Kamis, 17 Maret 2016

Cinta adalah Perlawanan

Cinta adalah perlawanan, sebuah memoar perjalanan cinta dua insan yang darinya muncul berbagai keinsyafan;
Bahwasaya cinta adalah kesiapan. Kesiapan untuk menjaga, merawat, dan menumbuhkan.
Bahwasanya cinta adalah keberanian. Keberanian untuk mengungkapkan dan mengambil tanggung jawab.

Cinta adalah perlawanan, menyajikan kisah dua manusia lugu dalam pencarian mereka akan makna cinta, berbalut berbagai hikmah;
Bagaimana rasa dan kekaguman itu ditutup dalam diam ketika kesiapan dan keberanian belum di tangan.
Bagaimana penantian dan rindu yang pilu itu dipendam seiring pemantasan diri untuk bersanding dengannya yang didamba.

Cinta adalah perlawanan, sebentuk ekspresi cinta mulia, yang membuat para pembacanya kadang ikut tersipu malu ketika membayangkan ia adalah tokoh utama dalam tulisan tersebut;
Ketika yang ditunggu ternyata juga sedang menunggu, meski dengan harap-harap cemas, apakah dia akan datang segera? Apakah dia juga merasakan yang sama?
Ketika semesta berkonspirasi untuk mempertemukan dua manusia pemalu pada satu titik temu, agar mereka saling mengiringi dan melengkapi satu sama lain. Menyusun jembatan panjang menuju surga-Nya.




“Cinta adalah perlawanan.
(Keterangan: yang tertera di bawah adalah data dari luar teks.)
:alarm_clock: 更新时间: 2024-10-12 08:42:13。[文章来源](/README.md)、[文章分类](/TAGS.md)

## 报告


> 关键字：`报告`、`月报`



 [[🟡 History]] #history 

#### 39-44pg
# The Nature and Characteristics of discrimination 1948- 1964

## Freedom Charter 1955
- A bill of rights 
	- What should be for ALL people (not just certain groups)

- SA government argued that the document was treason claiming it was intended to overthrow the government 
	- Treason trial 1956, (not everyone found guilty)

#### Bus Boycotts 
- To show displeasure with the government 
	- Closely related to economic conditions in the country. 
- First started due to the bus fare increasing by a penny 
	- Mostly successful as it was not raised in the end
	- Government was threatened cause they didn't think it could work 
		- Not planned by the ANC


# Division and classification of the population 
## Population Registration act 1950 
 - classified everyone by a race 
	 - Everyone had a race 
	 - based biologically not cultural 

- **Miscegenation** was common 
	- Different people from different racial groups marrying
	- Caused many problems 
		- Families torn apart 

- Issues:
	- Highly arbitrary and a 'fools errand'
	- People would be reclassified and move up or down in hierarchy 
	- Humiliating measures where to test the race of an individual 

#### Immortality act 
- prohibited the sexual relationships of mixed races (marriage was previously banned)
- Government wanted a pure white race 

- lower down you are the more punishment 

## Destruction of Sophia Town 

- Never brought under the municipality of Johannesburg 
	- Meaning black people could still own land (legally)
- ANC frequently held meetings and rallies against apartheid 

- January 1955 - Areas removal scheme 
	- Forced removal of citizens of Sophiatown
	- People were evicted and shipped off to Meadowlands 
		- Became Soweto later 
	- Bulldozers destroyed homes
Atas rasa takut yang berlebihan. Atas kekhawatiran yang keterlaluan. Atas rindu yang tak boleh dibiarkan beku lama-lama.”Cinta adalah Perlawanan – Azhar Nurun Ala


Sincerely,
Riana Yahya

Rabu, 02 Maret 2016

Memilih yang Pasti

Malam itu hujan memberikan kesempatan dua sahabat lama untuk berbincang panjang. Sejak maghrib tetes-tetes dari langit itu tak kunjung lengang ritmenya, hingga jam menunjukkan pukul 22.00 WIB. Handphoneku beberapa kali berdering, pesan dari orang rumah yang mengingatkan bahwa sudah malam, dan perintah untuk lekas pulang. Aku bilang di sini masih hujan cukup deras. Dan mata minusku ini tidak siaga jika mengemudi saat hujan, apalagi di malam hari. Padahal jarak dari rumah temanku ini tak jauh dari rumahku. Sekitar 10 menit jika ditempuh dengan motor. Tapi ngeri juga kalau sudah malam begini, jalanan sudah sepi. Maklum, kami bukan tinggal di kota besar, hanya di pinggiran. Akhirnya setelah mendapatkan izin dari orang tua, aku memutuskan untuk menginap, memenuhi permintaan sahabatku yang kebetulan bapak ibunya sedang tidak di rumah.

“Mungkin pada akhirnya wanita akan menyerah pada sesiapa yang dinantikan dan diharapkannya. Seseorang yang disimpan dalam diam panjangnya, maksudku. Berpaling pada seseorang yang lebih siap dan matang di hadapannya,” ungkapku sambil menatap langit-langit kamar yang gelap. Lampu sudah sejak berjam-jam tadi dimatikan, tapi kami masih tetap terjaga. Berbincang panjang mengenai keresahan yang seperti benang kusut memenuhi pikiran.

“Iya, wanita cenderung akan begitu. Memilih yang pasti,” tambah lawan bicaraku. Lalu ada hening yang lama. Suara hujan di luar semakin menenggelamkan kami pada pikiran masing-masing.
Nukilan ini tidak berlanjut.